Ash From Ethiopia Volcano Reaches India, Triggers Flight Disruptions
After Ethiopia’s long-dormant Hayli Gubbi volcano erupted on November 23, its ash plume crossed the Red Sea and reached Delhi by late November 24. The volcano, quiet for nearly 12,000 years, erupted for hours and blanketed the nearby Afdera village in ash.
Experts called the event highly unusual due to the region’s understudied volcanic activity. Volcanologist Arianna Soldati noted that a volcano can erupt even after thousands of years if conditions for magma formation still exist.
The cloud then drifted over Gujarat, Rajasthan, Maharashtra, Punjab, and Haryana, and is now moving toward eastern India. The eruption — the first ever recorded for this volcano — sent ash up to 14 km into the atmosphere.

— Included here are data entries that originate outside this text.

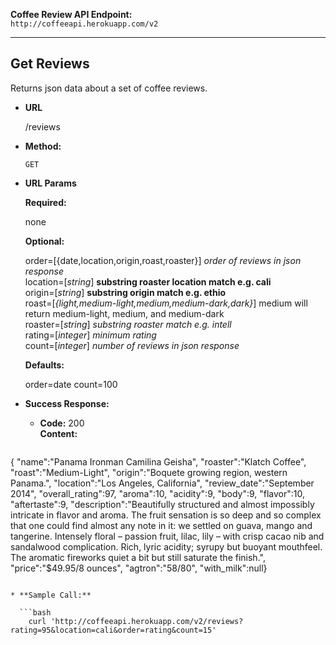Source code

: **Coffee Review API Endpoint:** <br>
`http://coffeeapi.herokuapp.com/v2`

---

**Get Reviews**
----
  Returns json data about a set of coffee reviews.

* **URL**

  /reviews

* **Method:**

  `GET`
  
*  **URL Params**

   **Required:**

   none

   **Optional:**

   order=[{date,location,origin,roast,roaster}] _order of reviews in json response_ <br>
   location=[_string_] **substring roaster location match e.g. cali**<br>
   origin=[_string_] **substring origin match e.g. ethio**<br>
   roast=[_{light,medium-light,medium,medium-dark,dark}_] medium will return medium-light, medium, and medium-dark <br>
   roaster=[_string_] _substring roaster match e.g. intell_<br>
   rating=[_integer_] _minimum rating_<br>
   count=[_integer_] _number of reviews in json response_<br>

   **Defaults:**

   order=date
   count=100

* **Success Response:**

  * **Code:** 200 <br>
    **Content:** <br>
    ```json
{
"name":"Panama Ironman Camilina Geisha",
"roaster":"Klatch Coffee",
"roast":"Medium-Light",
"origin":"Boquete growing region, western Panama.",
"location":"Los Angeles, California",
"review_date":"September 2014",
"overall_rating":97,
"aroma":10,
"acidity":9,
"body":9,
"flavor":10,
"aftertaste":9,
"description":"Beautifully structured and almost impossibly intricate in flavor and aroma. The fruit sensation is so deep and so complex that one could find almost any note in it: we settled on guava, mango and tangerine. Intensely floral – passion fruit, lilac, lily – with crisp cacao nib and sandalwood complication. Rich, lyric acidity; syrupy but buoyant mouthfeel. The aromatic fireworks quiet a bit but still saturate the finish.",
"price":"$49.95/8 ounces",
"agtron":"58/80",
"with_milk":null}
```

* **Sample Call:**

  ```bash
    curl 'http://coffeeapi.herokuapp.com/v2/reviews?rating=95&location=cali&order=rating&count=15'
  ```
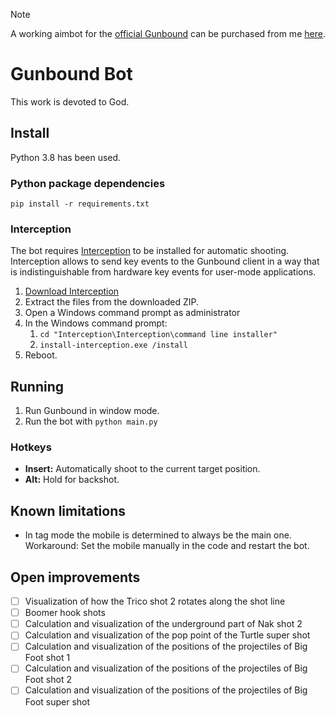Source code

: > [!NOTE]
> A working aimbot for the [official Gunbound](https://gunbound.gnjoy.asia/) can be purchased from me [here](https://www.patreon.com/SanjoSolutions/shop/aimbot-for-gunbound-674682).

# Gunbound Bot

This work is devoted to God.

## Install

Python 3.8 has been used.

### Python package dependencies

```
pip install -r requirements.txt
```

### Interception

The bot requires [Interception](http://www.oblita.com/interception.html) to be installed for automatic shooting.
Interception allows to send key events to the Gunbound client in a way that
is indistinguishable from hardware key events for user-mode applications.

1. [Download Interception](https://github.com/oblitum/Interception/releases/tag/v1.0.1)
2. Extract the files from the downloaded ZIP.
3. Open a Windows command prompt as administrator
4. In the Windows command prompt:
    1. `cd "Interception\Interception\command line installer"`
    2. `install-interception.exe /install`
5. Reboot.

## Running

1. Run Gunbound in window mode.
2. Run the bot with `python main.py`

### Hotkeys

* __Insert:__ Automatically shoot to the current target position.
* __Alt:__ Hold for backshot.

## Known limitations

* In tag mode the mobile is determined to always be the main one.<br>
  Workaround: Set the mobile manually in the code and restart the bot.

## Open improvements

* [ ] Visualization of how the Trico shot 2 rotates along the shot line
* [ ] Boomer hook shots
* [ ] Calculation and visualization of the underground part of Nak shot 2
* [ ] Calculation and visualization of the pop point of the Turtle super shot
* [ ] Calculation and visualization of the positions of the projectiles of Big Foot shot 1
* [ ] Calculation and visualization of the positions of the projectiles of Big Foot shot 2
* [ ] Calculation and visualization of the positions of the projectiles of Big Foot super shot

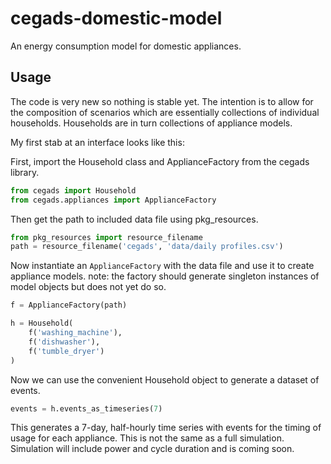 # cegads-domestic-model
An energy consumption model for domestic appliances.

## Usage
The code is very new so nothing is stable yet.
The intention is to allow for the composition of scenarios which are essentially collections of individual households.
Households are in turn collections of appliance models.

My first stab at an interface looks like this:

First, import the Household class and ApplianceFactory from the cegads library.

```python
from cegads import Household
from cegads.appliances import ApplianceFactory
```

Then get the path to included data file using pkg_resources.

```python
from pkg_resources import resource_filename
path = resource_filename('cegads', 'data/daily profiles.csv')
```

Now instantiate an `ApplianceFactory` with the data file and use it to create appliance models.
note: the factory should generate singleton instances of model objects but does not yet do so.

```python
f = ApplianceFactory(path)

h = Household(
    f('washing_machine'),
    f('dishwasher'),
    f('tumble_dryer')
)
```

Now we can use the convenient Household object to generate a dataset of events.

```python
events = h.events_as_timeseries(7)
```

This generates a 7-day, half-hourly time series with events for the timing of usage for each appliance.
This is not the same as a full simulation. Simulation will include power and cycle duration and is coming soon.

According to IMD chief Mrutyunjay Mohapatra, the plume may temporarily affect satellites and flight operations but is unlikely to significantly impact weather or air quality.
India’s aviation regulator DGCA issued an advisory directing airlines to avoid volcanic-ash–affected areas, revise flight routes, and conduct safety inspections. The ash has already disrupted air travel, with Air India cancelling 11 flights and other carriers like IndiGo, Akasa Air, and KLM also impacted.
However, experts say the contamination level is still unclear because the eruption happened without prior warning. "Measuring contamination caused by volcanic eruptions take a lot of preparation. So the level of contamination is not known," GP Sharma, president (meteorology and climate change) at Skymet Weather said.